- **Assigned task**: Wherever the string "Objective" shows up in the data below, copy the whole line.

*****

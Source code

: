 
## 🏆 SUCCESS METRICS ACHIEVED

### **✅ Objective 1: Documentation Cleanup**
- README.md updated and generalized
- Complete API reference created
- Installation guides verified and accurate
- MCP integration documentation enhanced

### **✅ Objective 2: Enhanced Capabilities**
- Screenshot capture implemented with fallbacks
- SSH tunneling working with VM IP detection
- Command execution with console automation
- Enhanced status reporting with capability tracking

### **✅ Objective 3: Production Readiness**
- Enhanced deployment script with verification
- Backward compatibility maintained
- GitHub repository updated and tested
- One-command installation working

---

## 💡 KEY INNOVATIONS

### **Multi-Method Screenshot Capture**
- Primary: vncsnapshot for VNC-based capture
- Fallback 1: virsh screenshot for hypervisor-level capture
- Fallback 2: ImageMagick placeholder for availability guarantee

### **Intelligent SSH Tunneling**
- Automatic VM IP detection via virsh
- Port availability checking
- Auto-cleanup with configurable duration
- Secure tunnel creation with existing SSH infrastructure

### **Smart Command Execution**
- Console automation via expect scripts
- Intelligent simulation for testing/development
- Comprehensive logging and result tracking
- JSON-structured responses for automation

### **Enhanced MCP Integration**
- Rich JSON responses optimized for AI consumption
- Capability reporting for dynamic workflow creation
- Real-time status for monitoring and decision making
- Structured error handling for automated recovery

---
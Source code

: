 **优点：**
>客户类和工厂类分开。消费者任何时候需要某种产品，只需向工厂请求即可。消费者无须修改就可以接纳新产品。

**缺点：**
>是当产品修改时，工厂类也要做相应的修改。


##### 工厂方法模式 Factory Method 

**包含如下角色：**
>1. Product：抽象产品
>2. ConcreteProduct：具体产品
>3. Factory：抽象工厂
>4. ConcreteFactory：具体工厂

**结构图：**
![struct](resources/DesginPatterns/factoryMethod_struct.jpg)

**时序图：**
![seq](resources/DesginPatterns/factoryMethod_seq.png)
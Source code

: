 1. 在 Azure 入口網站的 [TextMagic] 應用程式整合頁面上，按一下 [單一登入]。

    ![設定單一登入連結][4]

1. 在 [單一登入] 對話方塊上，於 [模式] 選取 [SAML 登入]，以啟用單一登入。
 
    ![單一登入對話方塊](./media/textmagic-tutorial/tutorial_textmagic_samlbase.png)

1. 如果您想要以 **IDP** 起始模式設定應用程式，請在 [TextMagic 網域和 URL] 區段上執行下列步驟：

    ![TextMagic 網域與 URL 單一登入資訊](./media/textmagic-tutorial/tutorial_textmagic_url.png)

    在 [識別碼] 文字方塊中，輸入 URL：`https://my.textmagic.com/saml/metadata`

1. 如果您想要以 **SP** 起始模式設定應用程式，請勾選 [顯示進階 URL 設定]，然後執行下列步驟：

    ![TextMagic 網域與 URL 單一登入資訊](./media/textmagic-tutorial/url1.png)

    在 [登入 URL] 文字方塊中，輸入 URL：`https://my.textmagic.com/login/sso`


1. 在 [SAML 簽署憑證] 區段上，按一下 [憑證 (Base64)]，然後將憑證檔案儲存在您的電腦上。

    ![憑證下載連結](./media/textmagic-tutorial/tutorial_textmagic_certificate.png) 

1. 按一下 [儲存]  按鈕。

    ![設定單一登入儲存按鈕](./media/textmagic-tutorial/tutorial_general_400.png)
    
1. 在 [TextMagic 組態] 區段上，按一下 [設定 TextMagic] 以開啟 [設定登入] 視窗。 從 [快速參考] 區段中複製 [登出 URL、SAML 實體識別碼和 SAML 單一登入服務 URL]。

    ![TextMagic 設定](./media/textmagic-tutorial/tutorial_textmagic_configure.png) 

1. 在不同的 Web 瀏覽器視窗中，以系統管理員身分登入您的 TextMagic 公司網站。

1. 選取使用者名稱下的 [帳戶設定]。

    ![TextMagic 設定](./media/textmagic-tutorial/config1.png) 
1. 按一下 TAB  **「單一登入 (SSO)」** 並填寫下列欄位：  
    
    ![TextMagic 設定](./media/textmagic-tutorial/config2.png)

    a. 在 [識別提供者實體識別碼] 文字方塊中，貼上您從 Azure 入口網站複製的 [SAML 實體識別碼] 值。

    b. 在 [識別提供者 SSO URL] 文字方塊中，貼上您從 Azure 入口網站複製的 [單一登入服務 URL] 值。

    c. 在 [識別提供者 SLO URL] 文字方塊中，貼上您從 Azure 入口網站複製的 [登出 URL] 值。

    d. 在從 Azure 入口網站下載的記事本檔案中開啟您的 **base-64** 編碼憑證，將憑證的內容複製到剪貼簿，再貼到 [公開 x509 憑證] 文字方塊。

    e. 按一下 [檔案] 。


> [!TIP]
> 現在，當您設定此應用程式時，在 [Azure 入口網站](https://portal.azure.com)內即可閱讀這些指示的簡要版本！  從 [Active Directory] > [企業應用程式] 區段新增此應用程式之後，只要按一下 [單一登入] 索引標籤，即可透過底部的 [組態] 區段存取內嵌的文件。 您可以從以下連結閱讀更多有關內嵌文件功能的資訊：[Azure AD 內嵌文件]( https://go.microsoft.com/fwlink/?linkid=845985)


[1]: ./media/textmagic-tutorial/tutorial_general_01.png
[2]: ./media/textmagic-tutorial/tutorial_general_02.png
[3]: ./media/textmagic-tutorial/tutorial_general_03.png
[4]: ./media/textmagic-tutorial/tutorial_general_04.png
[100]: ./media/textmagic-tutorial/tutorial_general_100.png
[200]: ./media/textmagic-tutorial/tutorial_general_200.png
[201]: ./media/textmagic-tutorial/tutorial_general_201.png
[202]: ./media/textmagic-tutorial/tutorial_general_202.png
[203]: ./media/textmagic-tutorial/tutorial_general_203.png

*****

- **Output of the exercise**:
### **✅ Objective 1: Documentation Cleanup**
### **✅ Objective 2: Enhanced Capabilities**
### **✅ Objective 3: Production Readiness**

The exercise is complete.